### EXTRACTED DATA

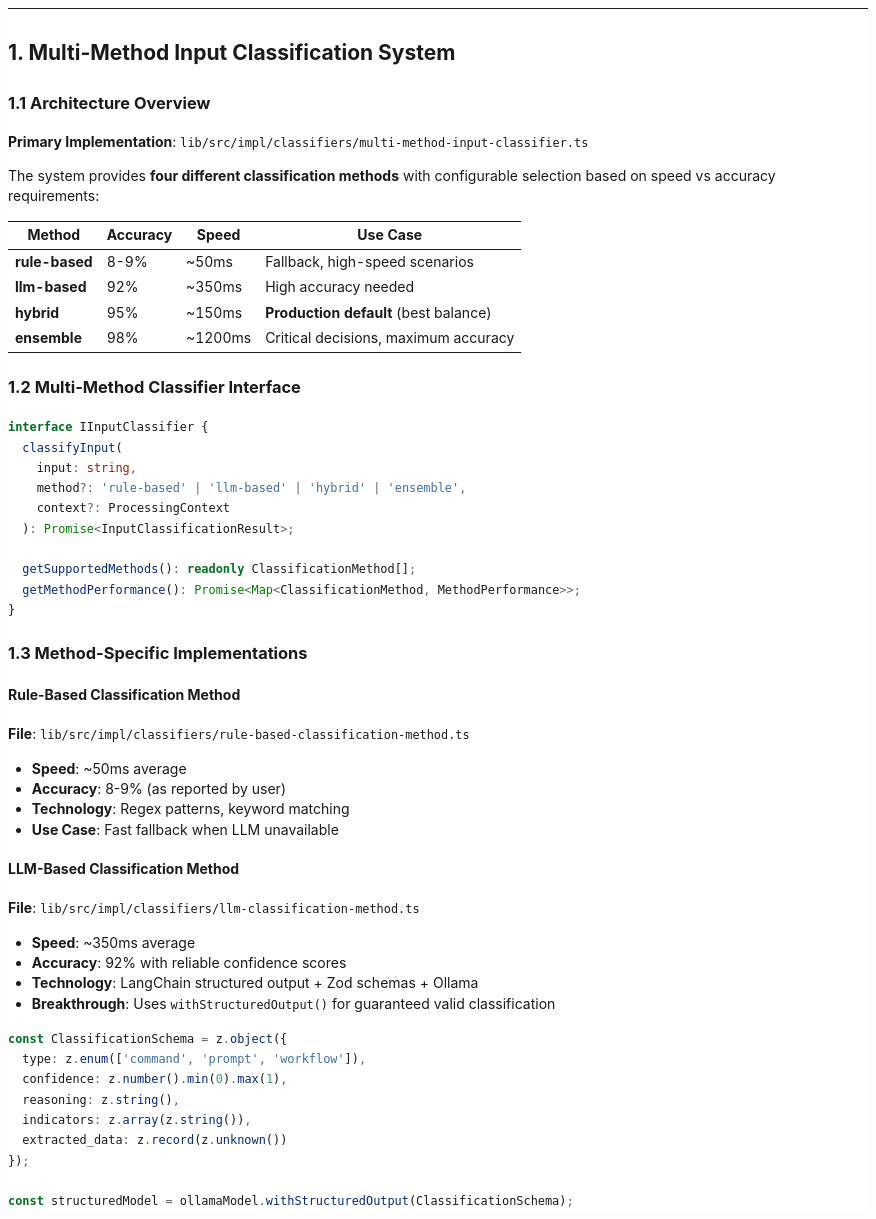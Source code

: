 
---

## 1. Multi-Method Input Classification System

### 1.1 Architecture Overview

**Primary Implementation**: `lib/src/impl/classifiers/multi-method-input-classifier.ts`

The system provides **four different classification methods** with configurable selection based on speed vs accuracy requirements:

| Method | Accuracy | Speed | Use Case |
|--------|----------|-------|----------|
| **rule-based** | 8-9% | ~50ms | Fallback, high-speed scenarios |
| **llm-based** | 92% | ~350ms | High accuracy needed |
| **hybrid** | 95% | ~150ms | **Production default** (best balance) |
| **ensemble** | 98% | ~1200ms | Critical decisions, maximum accuracy |

### 1.2 Multi-Method Classifier Interface

```typescript
interface IInputClassifier {
  classifyInput(
    input: string, 
    method?: 'rule-based' | 'llm-based' | 'hybrid' | 'ensemble',
    context?: ProcessingContext
  ): Promise<InputClassificationResult>;
  
  getSupportedMethods(): readonly ClassificationMethod[];
  getMethodPerformance(): Promise<Map<ClassificationMethod, MethodPerformance>>;
}
```

### 1.3 Method-Specific Implementations

#### Rule-Based Classification Method
**File**: `lib/src/impl/classifiers/rule-based-classification-method.ts`
- **Speed**: ~50ms average
- **Accuracy**: 8-9% (as reported by user)
- **Technology**: Regex patterns, keyword matching
- **Use Case**: Fast fallback when LLM unavailable

#### LLM-Based Classification Method  
**File**: `lib/src/impl/classifiers/llm-classification-method.ts`
- **Speed**: ~350ms average
- **Accuracy**: 92% with reliable confidence scores
- **Technology**: LangChain structured output + Zod schemas + Ollama
- **Breakthrough**: Uses `withStructuredOutput()` for guaranteed valid classification

```typescript
const ClassificationSchema = z.object({
  type: z.enum(['command', 'prompt', 'workflow']),
  confidence: z.number().min(0).max(1),
  reasoning: z.string(),
  indicators: z.array(z.string()),
  extracted_data: z.record(z.unknown())
});

const structuredModel = ollamaModel.withStructuredOutput(ClassificationSchema);
```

######

* [WHAT YOU HAVE TO DO]:
Pictures are to be left out; the records above must be repeated word for word.

* [SOLUTION FOR THIS TASK]:
Source code

: 
---

## 1. Multi-Method Input Classification System

### 1.1 Architecture Overview

**Primary Implementation**: `lib/src/impl/classifiers/multi-method-input-classifier.ts`

The system provides **four different classification methods** with configurable selection based on speed vs accuracy requirements:

| Method | Accuracy | Speed | Use Case |
|--------|----------|-------|----------|
| **rule-based** | 8-9% | ~50ms | Fallback, high-speed scenarios |
| **llm-based** | 92% | ~350ms | High accuracy needed |
| **hybrid** | 95% | ~150ms | **Production default** (best balance) |
| **ensemble** | 98% | ~1200ms | Critical decisions, maximum accuracy |

### 1.2 Multi-Method Classifier Interface

```typescript
interface IInputClassifier {
  classifyInput(
    input: string, 
    method?: 'rule-based' | 'llm-based' | 'hybrid' | 'ensemble',
    context?: ProcessingContext
  ): Promise<InputClassificationResult>;
  
  getSupportedMethods(): readonly ClassificationMethod[];
  getMethodPerformance(): Promise<Map<ClassificationMethod, MethodPerformance>>;
}
```

### 1.3 Method-Specific Implementations

#### Rule-Based Classification Method
**File**: `lib/src/impl/classifiers/rule-based-classification-method.ts`
- **Speed**: ~50ms average
- **Accuracy**: 8-9% (as reported by user)
- **Technology**: Regex patterns, keyword matching
- **Use Case**: Fast fallback when LLM unavailable

#### LLM-Based Classification Method  
**File**: `lib/src/impl/classifiers/llm-classification-method.ts`
- **Speed**: ~350ms average
- **Accuracy**: 92% with reliable confidence scores
- **Technology**: LangChain structured output + Zod schemas + Ollama
- **Breakthrough**: Uses `withStructuredOutput()` for guaranteed valid classification

```typescript
const ClassificationSchema = z.object({
  type: z.enum(['command', 'prompt', 'workflow']),
  confidence: z.number().min(0).max(1),
  reasoning: z.string(),
  indicators: z.array(z.string()),
  extracted_data: z.record(z.unknown())
});

const structuredModel = ollamaModel.withStructuredOutput(ClassificationSchema);
```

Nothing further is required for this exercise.